Reviewer: Vicky Pryce, CEBR Board Member

The title of this book, which consists of articles and memos written mostly during the Greek crisis of 2015, was how the now world-famous, then Finance Minister of Greece,Yanis Varoufakis, greeted the US academic James Galbraith when he arrived in Athens in February 2015. Galbraith acted as a unpaid adviser to help with the debt negotiations with Europe and the IMF . Varoufakis, who had been his colleague at the University of Austin in Texas, had returned to Greece and was suddenly catapulted to the world stage after Syriza was swept to power in January 2015.  It is not surprising that what we get here is very much the Varoufakis story, and the book is to a considerable measure a eulogy to the ex-finance minister.

Few people fail to be charmed by Varoufakis as his BBC punditry and 1m twitter followers will attest. But what did he achieve? Unfortunately very little. The protagonists became well known all over the world. The media and everyone I met learned to pronounce the name of the new Greek Prime Minister Tsipras and of Varoufakis with impeccable Greek accents. The day-to-day negotiations with the European creditors and the IMF were reported in the global press and moved markets. But to no avail.

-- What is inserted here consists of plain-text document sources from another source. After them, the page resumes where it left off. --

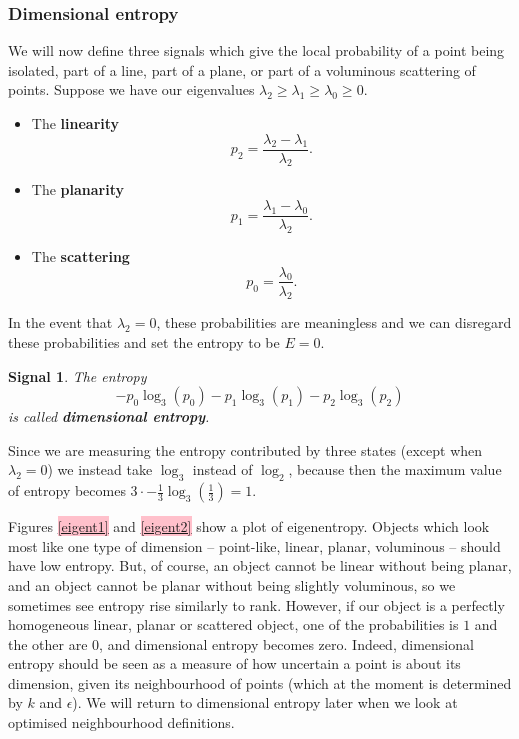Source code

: \documentclass[a4paper,11pt,twoside]{article}
\newtheorem*{signals}{Signal}
\theoremstyle{definition}
\theoremstyle{remark}
\newcommand{\sh}[1]{\colorbox{pink}{#1}}
\newcommand{\lnk}[1]{\sh{\hyperref[#1]{\ref*{#1}}}}
\newenvironment{sigs}
   {\colorlet{shadecolor}{green!50}\begin{shaded}\begin{signals}}
   {\end{signals}\end{shaded}}
\begin{document}
\subsubsection{Dimensional entropy}
We will now define three signals which give the local probability of a point being isolated, part of a line, part of a plane, or part of a voluminous scattering of points. Suppose we have our eigenvalues $\lambda_2\geqslant \lambda_1\geqslant \lambda_0\geqslant 0$.
\begin{itemize}
\item The \textbf{linearity}
\begin{displaymath}
p_2=\frac{\lambda_2-\lambda_1}{\lambda_2}.
\end{displaymath}
\item The \textbf{planarity}
\begin{displaymath}
p_1=\frac{\lambda_1-\lambda_0}{\lambda_2}.
\end{displaymath}
\item The \textbf{scattering}
\begin{displaymath}
p_0=\frac{\lambda_0}{\lambda_2}.
\end{displaymath}
\end{itemize}
In the event that $\lambda_2=0$, these probabilities are meaningless and we can disregard these probabilities and set the entropy to be $E=0$. 
\begin{sigs}The entropy
\begin{displaymath}
-p_0\log_3(p_0)-p_1\log_3(p_1)-p_2\log_3(p_2)
\end{displaymath}
is called \textbf{dimensional entropy}.
\end{sigs} 
Since we are measuring the entropy contributed by three states (except when $\lambda_2=0$) we instead take $\log_3$ instead of $\log_2$, because then the maximum value of entropy becomes $3\cdot -\frac{1}{3}\log_3(\frac{1}{3})=1$.

Figures \lnk{eigent1} and \lnk{eigent2} show a plot of eigenentropy. Objects which look most like one type of dimension -- point-like, linear, planar, voluminous -- should have low entropy. But, of course, an object cannot be linear without being planar, and an object cannot be planar without being slightly voluminous, so we sometimes see entropy rise similarly to rank. However, if our object is a perfectly homogeneous linear, planar or scattered object, one of the probabilities is $1$ and the other are $0$, and dimensional entropy becomes zero. Indeed, dimensional entropy should be seen as a measure of how uncertain a point is about its dimension, given its neighbourhood of points (which at the moment is determined by $k$ and $\epsilon$). We will return to dimensional entropy later when we look at optimised neighbourhood definitions.
\end{document}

Syriza, a collection of left wing parties, including ex-communists, had won the elections from the previous centre right New Democracy government of Antonis Samaras, promising a complete rethink of the relationship with Europe which had led to six years of austerity and a 25% decline in GDP.  As talks stalled over five months of post-election negotiations, and the economy and banking system were on the brink of total collapse and ‘Grexit’ loomed, Tsipras called a referendum in July 2015. He unexpectedly won with more that 60% voting NO to more austerity and the further measures which the ‘troika’ of lenders was trying to impose.  Tsipras nevertheless knew that the Greeks did not want to leave the euro, let alone the EU, and was resigned to accepting the conditions despite the vote. Indeed the Syriza referendum posters were urging the population to vote No to Austerity but Yes to Europe. The day after the vote Varoufakis resigned, new elections were held in September and this gave Tsipras, despite the referendum, the mandate to accept the tough measures wholesale.

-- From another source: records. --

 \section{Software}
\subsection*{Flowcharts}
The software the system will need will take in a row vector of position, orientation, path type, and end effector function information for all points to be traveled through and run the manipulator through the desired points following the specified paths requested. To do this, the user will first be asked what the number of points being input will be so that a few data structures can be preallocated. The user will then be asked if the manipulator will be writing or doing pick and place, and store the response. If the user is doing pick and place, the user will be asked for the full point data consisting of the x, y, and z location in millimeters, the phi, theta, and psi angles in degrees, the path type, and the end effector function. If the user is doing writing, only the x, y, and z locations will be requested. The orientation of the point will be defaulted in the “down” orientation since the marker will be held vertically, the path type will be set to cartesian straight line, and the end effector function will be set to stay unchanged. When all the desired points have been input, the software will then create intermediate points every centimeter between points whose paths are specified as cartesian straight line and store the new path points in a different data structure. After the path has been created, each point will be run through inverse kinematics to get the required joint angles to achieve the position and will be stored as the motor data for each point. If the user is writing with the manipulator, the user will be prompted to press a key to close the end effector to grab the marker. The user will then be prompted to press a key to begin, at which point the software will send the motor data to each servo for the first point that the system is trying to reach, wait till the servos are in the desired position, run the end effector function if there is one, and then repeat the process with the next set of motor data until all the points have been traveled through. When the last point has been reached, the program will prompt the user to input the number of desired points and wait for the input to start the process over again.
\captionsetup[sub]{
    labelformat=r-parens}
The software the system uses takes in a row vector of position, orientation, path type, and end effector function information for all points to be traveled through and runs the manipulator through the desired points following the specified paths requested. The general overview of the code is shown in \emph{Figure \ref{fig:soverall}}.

The result? Greece continues to struggle under the pressure of higher taxes across the board and cuts in pensions and in spending to contain the deficit. Capital controls were imposed to stop capital flight and hundreds of thousands of businesses have closed. Europe has learned no lessons at all, although there is now talk of some look at debt restructuring and possible relief. But the net outcome is that Greece, according to Galbraith, has become a European ‘colony’. And it is not the only one, since countries in the Eurozone now find their fiscal policy being centrally controlled under the Stability and Growth pact.

It is hard to disagree with Galbraith’s analysis. Greece should never have joined the Euro, the euro was/is a construction that mainly benefited Germany. The countries in the periphery, including Spain and Portugal and to some extent Ireland and Italy, all left with huge debts to deal with, have suffered. The Greek ‘rescues’ have not rescued the Greeks from disaster but the German and French banks that were lending Greece too much and were able thus to extricate themselves as painlessly as possible when the crisis hit.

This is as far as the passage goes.